**DATA SUPPLIED**
----
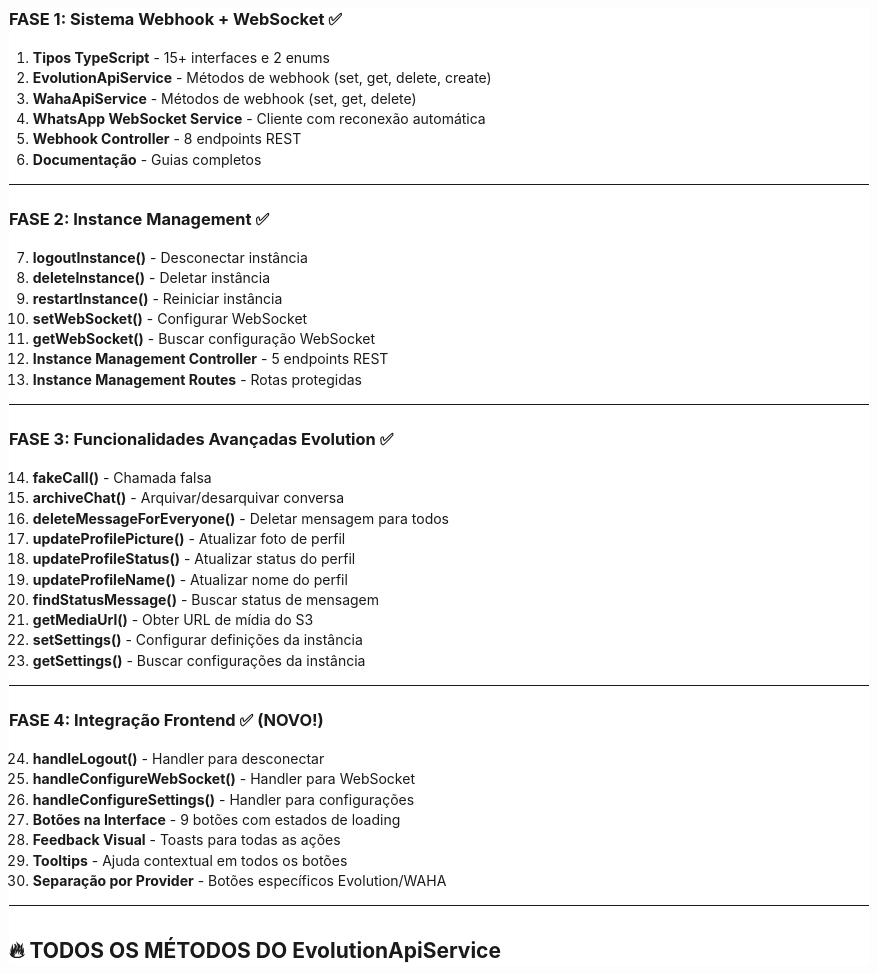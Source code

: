 ### **FASE 1: Sistema Webhook + WebSocket** ✅

1. **Tipos TypeScript** - 15+ interfaces e 2 enums
2. **EvolutionApiService** - Métodos de webhook (set, get, delete, create)
3. **WahaApiService** - Métodos de webhook (set, get, delete)
4. **WhatsApp WebSocket Service** - Cliente com reconexão automática
5. **Webhook Controller** - 8 endpoints REST
6. **Documentação** - Guias completos

---

### **FASE 2: Instance Management** ✅

7. **logoutInstance()** - Desconectar instância
8. **deleteInstance()** - Deletar instância
9. **restartInstance()** - Reiniciar instância
10. **setWebSocket()** - Configurar WebSocket
11. **getWebSocket()** - Buscar configuração WebSocket
12. **Instance Management Controller** - 5 endpoints REST
13. **Instance Management Routes** - Rotas protegidas

---

### **FASE 3: Funcionalidades Avançadas Evolution** ✅

14. **fakeCall()** - Chamada falsa
15. **archiveChat()** - Arquivar/desarquivar conversa
16. **deleteMessageForEveryone()** - Deletar mensagem para todos
17. **updateProfilePicture()** - Atualizar foto de perfil
18. **updateProfileStatus()** - Atualizar status do perfil
19. **updateProfileName()** - Atualizar nome do perfil
20. **findStatusMessage()** - Buscar status de mensagem
21. **getMediaUrl()** - Obter URL de mídia do S3
22. **setSettings()** - Configurar definições da instância
23. **getSettings()** - Buscar configurações da instância

---

### **FASE 4: Integração Frontend** ✅ (NOVO!)

24. **handleLogout()** - Handler para desconectar
25. **handleConfigureWebSocket()** - Handler para WebSocket
26. **handleConfigureSettings()** - Handler para configurações
27. **Botões na Interface** - 9 botões com estados de loading
28. **Feedback Visual** - Toasts para todas as ações
29. **Tooltips** - Ajuda contextual em todos os botões
30. **Separação por Provider** - Botões específicos Evolution/WAHA

---

## 🔥 **TODOS OS MÉTODOS DO EvolutionApiService**
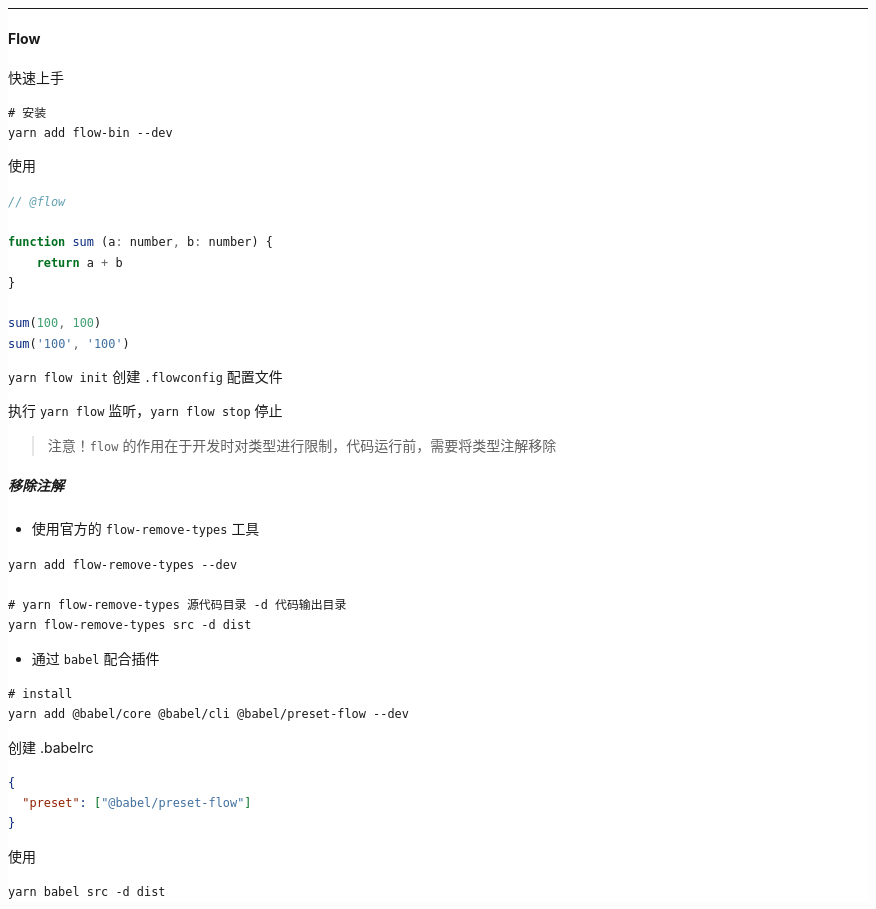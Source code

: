 

---

#### Flow

快速上手

```shell
# 安装
yarn add flow-bin --dev
```

使用

```javascript
// @flow

function sum (a: number, b: number) {
	return a + b
}

sum(100, 100)
sum('100', '100')
```

`yarn flow init` 创建 `.flowconfig` 配置文件

执行 `yarn flow` 监听，`yarn flow stop` 停止

> 注意！`flow` 的作用在于开发时对类型进行限制，代码运行前，需要将类型注解移除

##### 移除注解

- 使用官方的 `flow-remove-types` 工具

```shell
yarn add flow-remove-types --dev

# yarn flow-remove-types 源代码目录 -d 代码输出目录
yarn flow-remove-types src -d dist
```

- 通过 `babel` 配合插件

```shell
# install
yarn add @babel/core @babel/cli @babel/preset-flow --dev
```

创建 .babelrc

```json
{
  "preset": ["@babel/preset-flow"]
}
```

使用

```shell
yarn babel src -d dist
```


  [key: string]: string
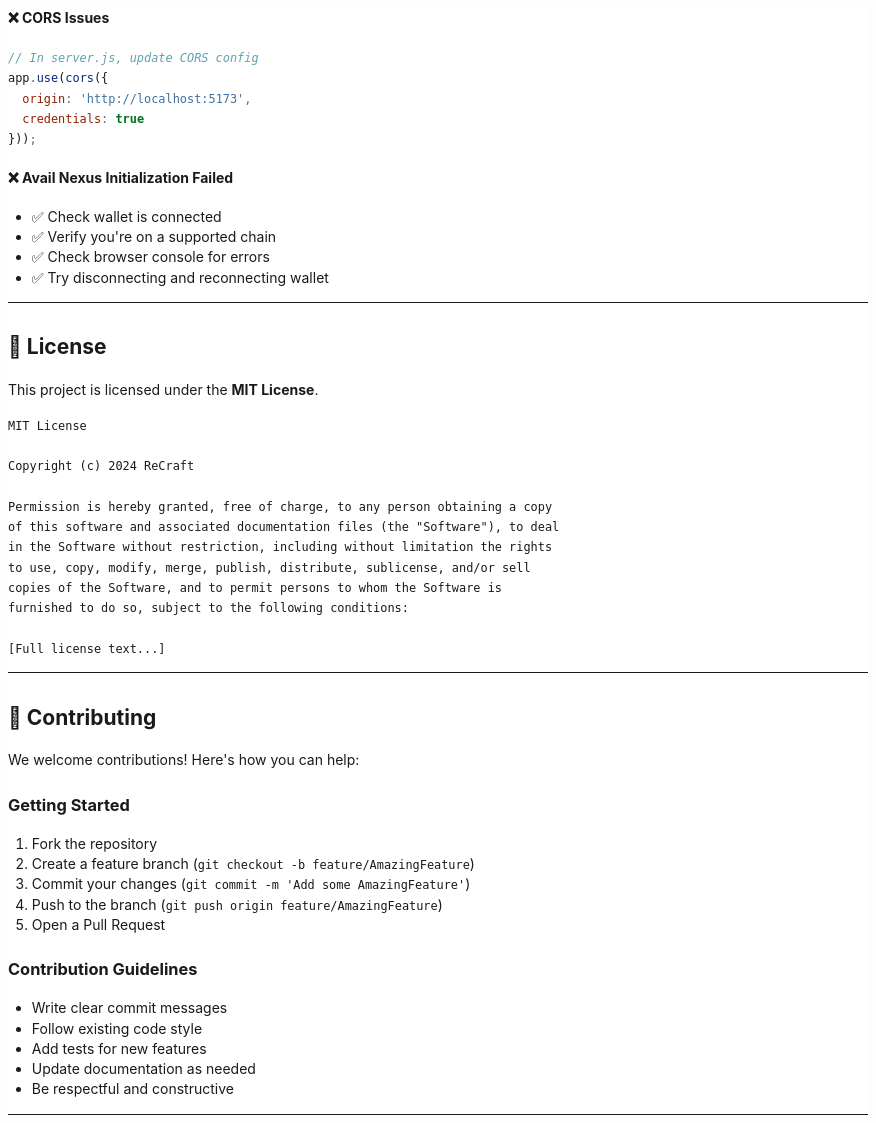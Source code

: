#### ❌ CORS Issues
```javascript
// In server.js, update CORS config
app.use(cors({
  origin: 'http://localhost:5173',
  credentials: true
}));
```

#### ❌ Avail Nexus Initialization Failed
- ✅ Check wallet is connected
- ✅ Verify you're on a supported chain
- ✅ Check browser console for errors
- ✅ Try disconnecting and reconnecting wallet

---

## 📄 License

This project is licensed under the **MIT License**.

```
MIT License

Copyright (c) 2024 ReCraft

Permission is hereby granted, free of charge, to any person obtaining a copy
of this software and associated documentation files (the "Software"), to deal
in the Software without restriction, including without limitation the rights
to use, copy, modify, merge, publish, distribute, sublicense, and/or sell
copies of the Software, and to permit persons to whom the Software is
furnished to do so, subject to the following conditions:

[Full license text...]
```

---

## 🤝 Contributing

We welcome contributions! Here's how you can help:

### Getting Started
1. Fork the repository
2. Create a feature branch (`git checkout -b feature/AmazingFeature`)
3. Commit your changes (`git commit -m 'Add some AmazingFeature'`)
4. Push to the branch (`git push origin feature/AmazingFeature`)
5. Open a Pull Request

### Contribution Guidelines
- Write clear commit messages
- Follow existing code style
- Add tests for new features
- Update documentation as needed
- Be respectful and constructive

---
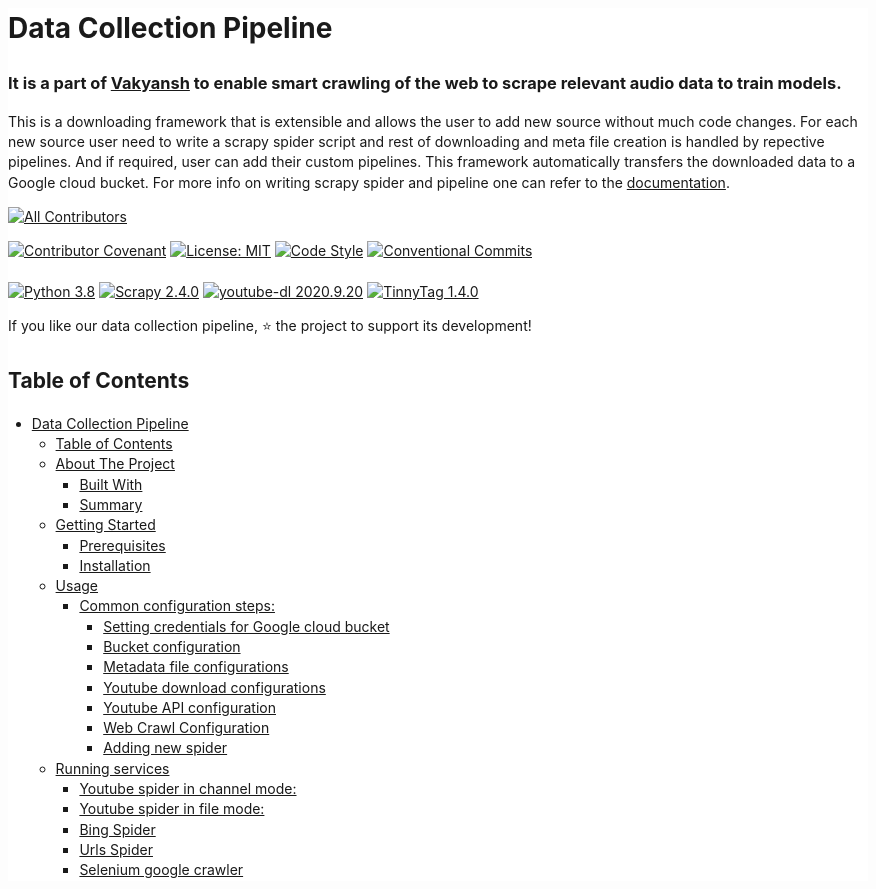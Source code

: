 # Data Collection Pipeline
### It is a part of [Vakyansh](https://open-speech-ekstep.github.io) to enable smart crawling of the web to scrape relevant audio data to train models.

This is a downloading framework that is extensible and allows the user to add new source without much code changes. For each new source user need to write a scrapy spider script and rest of downloading and meta file creation is handled by repective pipelines. And if required, user can add their custom pipelines. This framework automatically transfers the downloaded data to a Google cloud bucket. For more info on writing scrapy spider and pipeline one can refer to the [documentation](https://docs.scrapy.org/en/latest/intro/tutorial.html). 



[![All Contributors](https://img.shields.io/badge/all_contributors-12-orange.svg?style=flat-square)](#contributors-)

[![Contributor Covenant](https://img.shields.io/badge/Contributor%20Covenant-v1.4%20adopted-ff69b4.svg)](code-of-conduct.md)
[![License: MIT](https://img.shields.io/badge/License-MIT-green.svg)](https://opensource.org/licenses/MIT)
[![Code Style](https://img.shields.io/badge/code%20style-black-000000.svg)](https://github.com/psf/black)
[![Conventional Commits](https://img.shields.io/badge/Conventional%20Commits-1.0.0-yellow.svg)](https://conventionalcommits.org)
<br></br>
[![Python 3.8](https://img.shields.io/badge/python-3.8-blue.svg)](https://www.python.org/downloads/release/python-380/)
[![Scrapy 2.4.0](https://img.shields.io/badge/scrapy-2.4.0-green)](https://scrapy.org/)
[![youtube-dl 2020.9.20](https://img.shields.io/badge/youtube--dl-2020.9.20-red)](https://ytdl-org.github.io/youtube-dl/)
[![TinnyTag 1.4.0](https://img.shields.io/badge/tinytag-1.4.0-orange)](https://github.com/devsnd/tinytag)



If you like our data collection pipeline, ⭐ the project to support its development!


## Table of Contents

- [Data Collection Pipeline](#data-collection-pipeline)
  - [Table of Contents](#table-of-contents)
  - [About The Project](#about-the-project)
    - [Built With](#built-with)
    - [Summary](#summary)
  - [Getting Started](#getting-started)
    - [Prerequisites](#prerequisites)
    - [Installation](#installation)
  - [Usage](#usage)
    - [Common configuration steps:](#common-configuration-steps)
      - [Setting credentials for Google cloud bucket](#setting-credentials-for-google-cloud-bucket)
      - [Bucket configuration](#bucket-configuration)
      - [Metadata file configurations](#metadata-file-configurations)
      - [Youtube download configurations](#youtube-download-configurations)
      - [Youtube API configuration](#youtube-api-configuration)
      - [Web Crawl Configuration](#web-crawl-configuration)
      - [Adding new spider](#adding-new-spider)
  - [Running services](#running-services)
      - [Youtube spider in channel mode:](#youtube-spider-in-channel-mode)
      - [Youtube spider in file mode:](#youtube-spider-in-file-mode)
      - [Bing Spider](#bing-spider)
      - [Urls Spider](#urls-spider)
      - [Selenium google crawler](#selenium-google-crawler)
----
**TASK DIRECTIONS**
Restate all of the material word for word, leaving every picture out.

**RESULT**
Source code

: ### **FASE 1: Sistema Webhook + WebSocket** ✅

1. **Tipos TypeScript** - 15+ interfaces e 2 enums
2. **EvolutionApiService** - Métodos de webhook (set, get, delete, create)
3. **WahaApiService** - Métodos de webhook (set, get, delete)
4. **WhatsApp WebSocket Service** - Cliente com reconexão automática
5. **Webhook Controller** - 8 endpoints REST
6. **Documentação** - Guias completos

---

### **FASE 2: Instance Management** ✅

7. **logoutInstance()** - Desconectar instância
8. **deleteInstance()** - Deletar instância
9. **restartInstance()** - Reiniciar instância
10. **setWebSocket()** - Configurar WebSocket
11. **getWebSocket()** - Buscar configuração WebSocket
12. **Instance Management Controller** - 5 endpoints REST
13. **Instance Management Routes** - Rotas protegidas

---

### **FASE 3: Funcionalidades Avançadas Evolution** ✅

14. **fakeCall()** - Chamada falsa
15. **archiveChat()** - Arquivar/desarquivar conversa
16. **deleteMessageForEveryone()** - Deletar mensagem para todos
17. **updateProfilePicture()** - Atualizar foto de perfil
18. **updateProfileStatus()** - Atualizar status do perfil
19. **updateProfileName()** - Atualizar nome do perfil
20. **findStatusMessage()** - Buscar status de mensagem
21. **getMediaUrl()** - Obter URL de mídia do S3
22. **setSettings()** - Configurar definições da instância
23. **getSettings()** - Buscar configurações da instância

---

### **FASE 4: Integração Frontend** ✅ (NOVO!)

24. **handleLogout()** - Handler para desconectar
25. **handleConfigureWebSocket()** - Handler para WebSocket
26. **handleConfigureSettings()** - Handler para configurações
27. **Botões na Interface** - 9 botões com estados de loading
28. **Feedback Visual** - Toasts para todas as ações
29. **Tooltips** - Ajuda contextual em todos os botões
30. **Separação por Provider** - Botões específicos Evolution/WAHA

---

## 🔥 **TODOS OS MÉTODOS DO EvolutionApiService**
Source code

: 

---

#### Flow

快速上手

```shell
# 安装
yarn add flow-bin --dev
```

使用

```javascript
// @flow

function sum (a: number, b: number) {
	return a + b
}

sum(100, 100)
sum('100', '100')
```

`yarn flow init` 创建 `.flowconfig` 配置文件

执行 `yarn flow` 监听，`yarn flow stop` 停止

> 注意！`flow` 的作用在于开发时对类型进行限制，代码运行前，需要将类型注解移除

##### 移除注解

- 使用官方的 `flow-remove-types` 工具

```shell
yarn add flow-remove-types --dev

# yarn flow-remove-types 源代码目录 -d 代码输出目录
yarn flow-remove-types src -d dist
```

- 通过 `babel` 配合插件

```shell
# install
yarn add @babel/core @babel/cli @babel/preset-flow --dev
```

创建 .babelrc

```json
{
  "preset": ["@babel/preset-flow"]
}
```

使用

```shell
yarn babel src -d dist
```


  [key: string]: string
Source code

:#### ❌ CORS Issues
```javascript
// In server.js, update CORS config
app.use(cors({
  origin: 'http://localhost:5173',
  credentials: true
}));
```

#### ❌ Avail Nexus Initialization Failed
- ✅ Check wallet is connected
- ✅ Verify you're on a supported chain
- ✅ Check browser console for errors
- ✅ Try disconnecting and reconnecting wallet

---

## 📄 License

This project is licensed under the **MIT License**.

```
MIT License

Copyright (c) 2024 ReCraft

Permission is hereby granted, free of charge, to any person obtaining a copy
of this software and associated documentation files (the "Software"), to deal
in the Software without restriction, including without limitation the rights
to use, copy, modify, merge, publish, distribute, sublicense, and/or sell
copies of the Software, and to permit persons to whom the Software is
furnished to do so, subject to the following conditions:

[Full license text...]
```

---

## 🤝 Contributing

We welcome contributions! Here's how you can help:

### Getting Started
1. Fork the repository
2. Create a feature branch (`git checkout -b feature/AmazingFeature`)
3. Commit your changes (`git commit -m 'Add some AmazingFeature'`)
4. Push to the branch (`git push origin feature/AmazingFeature`)
5. Open a Pull Request

### Contribution Guidelines
- Write clear commit messages
- Follow existing code style
- Add tests for new features
- Update documentation as needed
- Be respectful and constructive

---
Source code

: # Data Collection Pipeline
### It is a part of [Vakyansh](https://open-speech-ekstep.github.io) to enable smart crawling of the web to scrape relevant audio data to train models.

This is a downloading framework that is extensible and allows the user to add new source without much code changes. For each new source user need to write a scrapy spider script and rest of downloading and meta file creation is handled by repective pipelines. And if required, user can add their custom pipelines. This framework automatically transfers the downloaded data to a Google cloud bucket. For more info on writing scrapy spider and pipeline one can refer to the [documentation](https://docs.scrapy.org/en/latest/intro/tutorial.html). 



[![All Contributors](https://img.shields.io/badge/all_contributors-12-orange.svg?style=flat-square)](#contributors-)

[![Contributor Covenant](https://img.shields.io/badge/Contributor%20Covenant-v1.4%20adopted-ff69b4.svg)](code-of-conduct.md)
[![License: MIT](https://img.shields.io/badge/License-MIT-green.svg)](https://opensource.org/licenses/MIT)
[![Code Style](https://img.shields.io/badge/code%20style-black-000000.svg)](https://github.com/psf/black)
[![Conventional Commits](https://img.shields.io/badge/Conventional%20Commits-1.0.0-yellow.svg)](https://conventionalcommits.org)
<br></br>
[![Python 3.8](https://img.shields.io/badge/python-3.8-blue.svg)](https://www.python.org/downloads/release/python-380/)
[![Scrapy 2.4.0](https://img.shields.io/badge/scrapy-2.4.0-green)](https://scrapy.org/)
[![youtube-dl 2020.9.20](https://img.shields.io/badge/youtube--dl-2020.9.20-red)](https://ytdl-org.github.io/youtube-dl/)
[![TinnyTag 1.4.0](https://img.shields.io/badge/tinytag-1.4.0-orange)](https://github.com/devsnd/tinytag)



If you like our data collection pipeline, ⭐ the project to support its development!


## Table of Contents

- [Data Collection Pipeline](#data-collection-pipeline)
  - [Table of Contents](#table-of-contents)
  - [About The Project](#about-the-project)
    - [Built With](#built-with)
    - [Summary](#summary)
  - [Getting Started](#getting-started)
    - [Prerequisites](#prerequisites)
    - [Installation](#installation)
  - [Usage](#usage)
    - [Common configuration steps:](#common-configuration-steps)
      - [Setting credentials for Google cloud bucket](#setting-credentials-for-google-cloud-bucket)
      - [Bucket configuration](#bucket-configuration)
      - [Metadata file configurations](#metadata-file-configurations)
      - [Youtube download configurations](#youtube-download-configurations)
      - [Youtube API configuration](#youtube-api-configuration)
      - [Web Crawl Configuration](#web-crawl-configuration)
      - [Adding new spider](#adding-new-spider)
  - [Running services](#running-services)
      - [Youtube spider in channel mode:](#youtube-spider-in-channel-mode)
      - [Youtube spider in file mode:](#youtube-spider-in-file-mode)
      - [Bing Spider](#bing-spider)
      - [Urls Spider](#urls-spider)
      - [Selenium google crawler](#selenium-google-crawler)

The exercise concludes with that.